# Setting up sendmail and Google problems



## drhowarddrfine (Apr 4, 2014)

I'm in a bit of a panic cause I transferred a site I have to a VPS running FreeBSD and tried using sendmail for the first time. I thought I set everything up properly, and everyone's email is going to where it's supposed to go, but I started getting email from Google to two of the addresses that state, 





> "Our system has detected an unusual rate of ..."


 and the rest is cut off in /var/log/maillog but, iirc, it says "traffic" and it might be related to spam. I'm scared to death I'll get their IP or email account banned and I saw, yesterday, where it said one of the accounts was "rate limited" but I haven't seen that in the logs today.

What I do is just relay any mail that comes to "domain1.com" on their IP address to their personal email, such as "john@gmail.com" and, as I said, this all works. It's just straight, out-of-the-box sendmail with nothing else added like procmail or dovecot, etc.

There are two IP addresses on the VPS. When I did a 'make' in /etc/mail, the created .mc and .cf files show domain2.mc and domain2.cf but only the hostname of 'www' for http://www.mc and http://www.cf instead of domain1mc and domain1.cf. Perhaps cause I still have the hostname set in /etc/rc.conf?

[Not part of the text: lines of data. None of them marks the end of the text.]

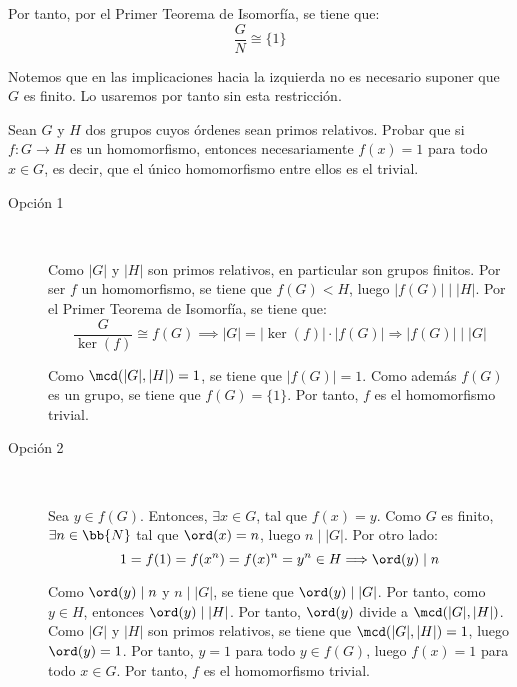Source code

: \begin{ejercicio}
\begin{description}
        Por tanto, por el Primer Teorema de Isomorfía, se tiene que:
        \begin{equation*}
            \dfrac{G}{N}\cong \{1\}
        \end{equation*}
    \end{description}
    \begin{observacion}
        Notemos que en las implicaciones hacia la izquierda no es necesario suponer que $G$ es finito. Lo usaremos por tanto sin esta restricción.
    \end{observacion}
\end{ejercicio}

\begin{ejercicio}
    Sean $G$ y $H$ dos grupos cuyos órdenes sean primos relativos. Probar que si $f:G\to H$ es un homomorfismo, entonces necesariamente $f(x)=1$ para todo $x\in G$, es decir, que el único homomorfismo entre ellos es el trivial.
    \begin{description}
        \item[Opción 1]~
        
        Como $|G|$ y $|H|$ son primos relativos, en particular son grupos finitos.    Por ser $f$ un homomorfismo, se tiene que $f(G)<H$, luego $|f(G)|\mid |H|$. Por el Primer Teorema de Isomorfía, se tiene que:
    \begin{equation*}
        \dfrac{G}{\ker(f)}\cong f(G) \implies |G| = |\ker(f)|\cdot |f(G)|\Longrightarrow |f(G)|\mid |G|
    \end{equation*}

    Como $\mcd(|G|,|H|)=1$, se tiene que $|f(G)|=1$. Como además $f(G)$ es un grupo, se tiene que $f(G)=\{1\}$. Por tanto, $f$ es el homomorfismo trivial.

        \item[Opción 2]~
        
        Sea $y\in f(G)$. Entonces, $\exists x\in G$, tal que $f(x)=y$. Como $G$ es finito, $\exists n\in \bb{N}$ tal que $\ord(x)=n$, luego $n\mid |G|$. Por otro lado:
        \begin{equation*}
            1=f(1)=f(x^n)=f(x)^n=y^n\in H\Longrightarrow \ord(y)\mid n
        \end{equation*}

        Como $\ord(y)\mid n$ y $n\mid |G|$, se tiene que $\ord(y)\mid |G|$. Por tanto, como $y\in H$, entonces $\ord(y)\mid |H|$. Por tanto, $\ord(y)$ divide a $\mcd(|G|,|H|)$. Como $|G|$ y $|H|$ son primos relativos, se tiene que $\mcd(|G|,|H|)=1$, luego $\ord(y)=1$. Por tanto, $y=1$ para todo $y\in f(G)$, luego $f(x)=1$ para todo $x\in G$. Por tanto, $f$ es el homomorfismo trivial.
    \end{description}
\end{ejercicio}

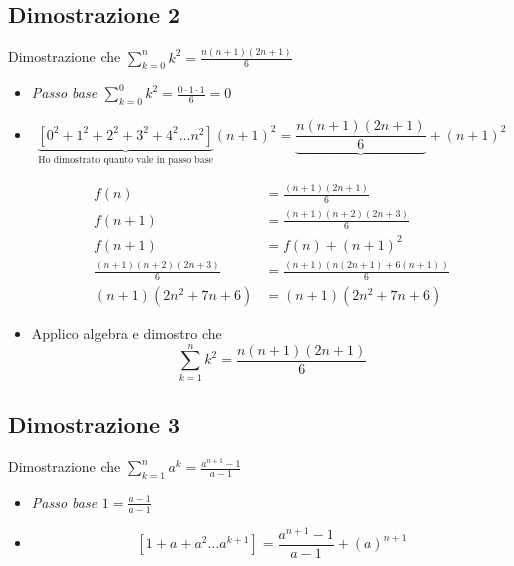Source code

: \subsection{Dimostrazione 2}
\label{sub:dimostrazione2}
Dimostrazione che $\sum_{k=0}^{n} k^2 = \frac{n\left( n+1 \right) \left( 2n+1 \right) }{6} $
\begin{itemize}
	\item \textit{Passo base} $\sum_{k=0}^{0} k^2 = \frac{0 \cdot 1 \cdot 1}{6} = 0$
	\item \[
		      \underbrace{\left[0^2 + 1^2 + 2^2 + 3^2 + 4^2 \ldots n^2\right]}_{\text{Ho dimostrato quanto vale in passo base}} \left( n+1 \right)^2 = \underbrace{\frac{n\left( n+1 \right) \left( 2n+1 \right) }{6}} + \left( n+1 \right)^2
	      \]

	      \begin{align*}
		      f \left( n \right)                                                  & = \frac{\left( n+1 \right) \left( 2n+1 \right)}{6}                                       \\
		      f\left( n+1 \right)                                                 & = \frac{\left( n+1 \right) \left( n+2 \right) \left( 2n+3 \right)}{6}                    \\
		      f\left( n+1 \right)                                                 & = f\left( n \right) +\left( n+1 \right) ^2                                               \\
		      \frac{\left( n+1 \right) \left( n+2 \right) \left( 2n+3 \right)}{6} & = \frac{\left( n+1 \right) \left( n\left( 2n+1 \right) +6\left( n+1 \right)  \right)}{6} \\
		      \left( n+1 \right) \left( 2n^2 + 7n + 6 \right)                     & = \left( n+1 \right) \left( 2n^2 + 7n +6 \right)
	      \end{align*}

	\item Applico algebra e dimostro che
	      \[
		      \sum_{k=1}^{n} k^2 = \frac{n\left( n+1 \right) \left( 2n+1 \right)}{6}
	      \]

\end{itemize}
\subsection{Dimostrazione 3}
\label{sub:dimostrazione3}

Dimostrazione che $\sum_{k=1}^{n} a^{k} = \frac{a^{n+1}-1}{a-1}$
\begin{itemize}
	\item \textit{Passo base} $1=\frac{a-1}{a-1}$
	\item \[
		      \left[ 1+a+a^2 \ldots a^{k+1} \right]= \frac{a^{n+1}-1}{a-1} + \left( a \right) ^{n+1}
	      \]
\end{itemize}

In my /etc/hosts file, I added (for example):


> 107.161.XX.XXX  www http://www.domain1.com
> 107.161.XX.XXX  www http://www.domain2.com



This was working so well the first couple of days and I thought I was all set. I know I'm blurting things out right now and I'll clean this up and add more info but hoping someone can set me straight.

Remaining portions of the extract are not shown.